Rabah Naït Oufella : A l'instinct… Quand j'ai démarré ma carrière, dépourvu de codes, je parlais beaucoup avec mon agent et je demandais beaucoup de conseils. Mais un jour, je reçois un scénario, comme d’habitude, je demande des conseils et mon agent me dit : “C’est toi qui va jouer dans ce film. Maintenant, c’est toi qui penses." A ce moment-là, j'ai eu un déclic. Par exemple, aujourd'hui, je fais partie d'un jury, quelque chose que j'aurais été incapable de faire il y a quelques années. Je pense qu'il ne faut pas se sous-estimer.

ToutEduc : Certains films peuvent être discriminatoires…

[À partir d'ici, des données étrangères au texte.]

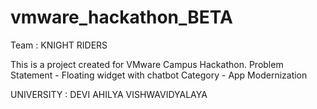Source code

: # vmware_hackathon_BETA

Team : KNIGHT RIDERS


This is a project created for VMware Campus Hackathon.
Problem Statement -  Floating widget with chatbot
Category - App Modernization

UNIVERSITY : DEVI AHILYA VISHWAVIDYALAYA
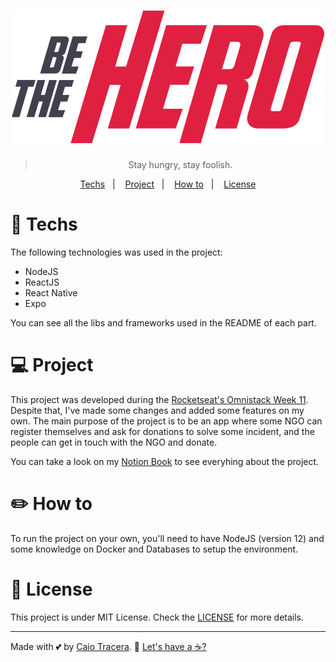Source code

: <h1 align="center">
    <img src="./logo.svg" alt="Be the Hero!">
</h1>

<blockquote align="center">
	Stay hungry, stay foolish.
</blockquote>

<p align="center">
	<a href="#rocket-techs">Techs</a>&nbsp;&nbsp;&nbsp;|&nbsp;&nbsp;&nbsp;
	<a href="#computer-project">Project</a>&nbsp;&nbsp;&nbsp;|&nbsp;&nbsp;&nbsp;
	<a href="#pencil2-how-to">How to</a>&nbsp;&nbsp;&nbsp;|&nbsp;&nbsp;&nbsp;
	<a href="#memo-license">License</a>
</p>

# :rocket: Techs
The following technologies was used in the project:
* NodeJS
* ReactJS
* React Native
* Expo

You can see all the libs and frameworks used in the README of each part.

# :computer: Project
This project was developed during the [Rocketseat's Omnistack Week 11](https://rocketseat.com.br/). Despite that, I've made some changes and added some features on my own. The main purpose of the project is to be an app where some NGO can register themselves and ask for donations to solve some incident, and the people can get in touch with the NGO and donate.

You can take a look on my [Notion Book](https://www.notion.so/caiotracera/BeTheHero-4ccfd638c538466ab6b43a154503087b) to see everyhing about the project.

# :pencil2: How to
To run the project on your own, you'll need to have NodeJS (version 12) and some knowledge on Docker and Databases to setup the environment.

# :memo: License
This project is under MIT License. Check the [LICENSE](LICENSE) for more details.

---

Made with :two_hearts: by [Caio Tracera](https://twitter.com/ctrcra). :wave: [Let's have a :coffee:?](https://www.linkedin.com/in/caiotracera/)
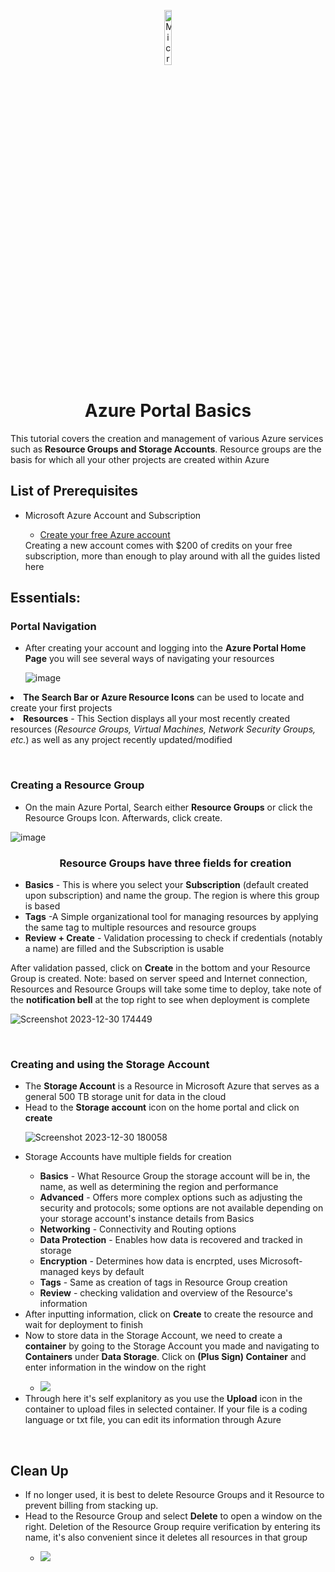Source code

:<p align="center">
<img src="https://github.com/ColtonTrauCC/vm-network/assets/147654000/2cb238ff-4e46-4a75-8967-7ef5d124ab74" height="15%" width="15%" alt="Microsoft Azure logo"/>
</p>

<h1 align = "center">Azure Portal Basics</h1>
This tutorial covers the creation and management of various Azure services such as <b>Resource Groups and Storage Accounts</b>. Resource groups are the basis for which all your other projects are created within Azure

<br />


<h2>List of Prerequisites</h2>
<ul>
  <li>Microsoft Azure Account and Subscription</li>
  <ul>
    <li><a href ="https://azure.microsoft.com/en-us/free/search/?ef_id=_k_CjwKCAiAnL-sBhBnEiwAJRGignR4_uWjL2YXh4iV2JXqrqL51NmTGyR6au_yGopLcqholZVLIHKPzRoCZMIQAvD_BwE_k_&OCID=AIDcmmfq865whp_SEM__k_CjwKCAiAnL-sBhBnEiwAJRGignR4_uWjL2YXh4iV2JXqrqL51NmTGyR6au_yGopLcqholZVLIHKPzRoCZMIQAvD_BwE_k_&gad_source=1&gclid=CjwKCAiAnL-sBhBnEiwAJRGignR4_uWjL2YXh4iV2JXqrqL51NmTGyR6au_yGopLcqholZVLIHKPzRoCZMIQAvD_BwE">Create your free Azure account</a></li>
  </ul>
  Creating a new account comes with $200 of credits on your free subscription, more than enough to play around with all the guides listed here
</ul>
<h2>Essentials:</h2>

<h3>Portal Navigation</h3>
<p>
  <ul>
  <li>After creating your account and logging into the <b>Azure Portal Home Page</b> you will see several ways of navigating your resources</li> 

![image](https://github.com/joshuafinchCC/azure-portal/assets/155266044/60751ff9-3d68-4ae3-91ef-ef63b8645f6e)

<p>
</ul>
      <li><b>The Search Bar or Azure Resource Icons</b> can be used to locate and create your first projects</i></li>
      <li><b>Resources</b> - This Section displays all your most recently created resources (<i>Resource Groups, Virtual Machines, Network Security Groups, etc.</i>) as well as any project recently updated/modified</li>

  </ul>
</p>
<br/>
<h3>Creating a Resource Group</h3>

<p>
  <ul>
    <li>On the main Azure Portal, Search either <b>Resource Groups</b>  or click the Resource Groups Icon. Afterwards, click create. </li>
  </ul>

![image](https://github.com/joshuafinchCC/azure-portal/assets/155266044/6768d7f7-24a7-43ce-bd32-2638429a6145)

  
 <ul>
    <h3 align = "center">Resource Groups have three fields for creation</h3>
    <li><b>Basics</b> - This is where you select your <b>Subscription</b> (default created upon subscription) and name the group. The region is where this group is based</li>
      <li><b>Tags</b> -A Simple organizational tool for managing resources by applying the same tag to multiple resources and resource groups</li>
      <li><b>Review + Create</b> - Validation processing to check if credentials (notably a name) are filled and the Subscription is usable</li>
    </ul>
   After validation passed, click on <b>Create</b> in the bottom and your Resource Group is created. Note: based on server speed and Internet connection, Resources and Resource Groups will take some time to deploy, take note of the <b>notification bell</b> at the top right to see when deployment is complete

![Screenshot 2023-12-30 174449](https://github.com/joshuafinchCC/azure-portal/assets/155266044/0934b3e8-7ab5-4be1-a0ef-6284001cf058)


</p>

<br />

<h3>Creating and using the Storage Account</h3>

<p>
  <ul>
    <li>The <b>Storage Account</b> is a Resource in Microsoft Azure that serves as a general 500 TB storage unit for data in the cloud</li>
    <li>Head to the <b>Storage account</b> icon on the home portal and click on <b>create</b></li>

![Screenshot 2023-12-30 180058](https://github.com/joshuafinchCC/azure-portal/assets/155266044/ee09b964-43a8-4de3-ab79-8d07a194730d)

    
  <li>Storage Accounts have multiple fields for creation</li>
    <ul>
      <li><b>Basics</b> - What Resource Group the storage account will be in, the name, as well as determining the region and performance</li>
      <li><b>Advanced</b> - Offers more complex options such as adjusting the security and protocols; some options are not available depending on your storage account's instance details from Basics</li>
      <li><b>Networking</b> - Connectivity and Routing options</li>
      <li><b>Data Protection</b> - Enables how data is recovered and tracked in storage</li>
      <li><b>Encryption</b> - Determines how data is encrpted, uses Microsoft-managed keys by default</li>
      <li><b>Tags</b> - Same as creation of tags in Resource Group creation</li>
      <li><b>Review</b> - checking validation and overview of the Resource's information</li>
    </ul>
    <li>After inputting information, click on <b>Create</b> to create the resource and wait for deployment to finish</li>
    <li>Now to store data in the Storage Account, we need to create a <b>container</b> by going to the Storage Account you made and navigating to <b>Containers</b> under <b>Data Storage</b>. Click on <b>(Plus Sign) Container</b> and enter information in the window on the right</li>
    <ul>
      <li><img src= "https://github.com/ColtonTrauCC/azure-portal/assets/147654000/ff9d532a-eb33-4a0f-a9be-709cd8a5b06b" /></li>
    </ul>
    <li>Through here it's self explanitory as you use the <b>Upload</b> icon in the container to upload files in selected container. If your file is a coding language or txt file, you can edit its information through Azure</li>
  </ul>
</p>

<br />

<h2>Clean Up</h2>

<p>
  <ul>
    <li>If no longer used, it is best to delete Resource Groups and it Resource to prevent billing from stacking up.</li>
    <li>Head to the Resource Group and select <b>Delete</b> to open a window on the right. Deletion of the Resource Group require verification by entering its name, it's also convenient since it deletes all resources in that group</li>
    <ul>
      <li><img src ="https://github.com/ColtonTrauCC/azure-portal/assets/147654000/6d0f216d-f7fb-4409-98d0-aa7bb4d9c7b6"/></li>
    </ul>
  </ul>
</p>
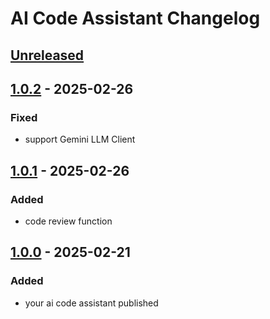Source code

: <!-- Keep a Changelog guide -> https://keepachangelog.com -->

# AI Code Assistant Changelog

## [Unreleased]

## [1.0.2] - 2025-02-26

### Fixed

- support Gemini LLM Client

## [1.0.1] - 2025-02-26

### Added

- code review function

## [1.0.0] - 2025-02-21

### Added

- your ai code assistant published

[Unreleased]: https://github.com/BaronCyrus/ai_code_helper/compare/v1.0.2...HEAD
[1.0.2]: https://github.com/BaronCyrus/ai_code_helper/compare/v1.0.1...v1.0.2
[1.0.1]: https://github.com/BaronCyrus/ai_code_helper/compare/v1.0.0...v1.0.1
[1.0.0]: https://github.com/BaronCyrus/ai_code_helper/commits/v1.0.0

Rabah Naït Oufella : Je pense qu'il faut en parler ; il faut en parler pour qu'on arrête enfin d'en parler. Je pense qu’il y a des films qui sont maladroits, des films nuls, des films ratés comme il y a des films réussis… Cette catégorie de films qui sont discriminants existe. Mais, à force de les pointer du doigt, on met la lumière sur eux ; on en parle et on les crédibilise. Personnellement, je ne choisis pas un nom mais un scénario. Que le personnage s’appelle Pierre, Paul, Jacques, Ibrahim ou autres, cela m’importe peu à partir du moment où le rôle me plaît. C'est le rôle qui m'interroge, m'intéresse.

 

Propos recueillis par Rabah Aït Oufella (sans aucun lien de parenté)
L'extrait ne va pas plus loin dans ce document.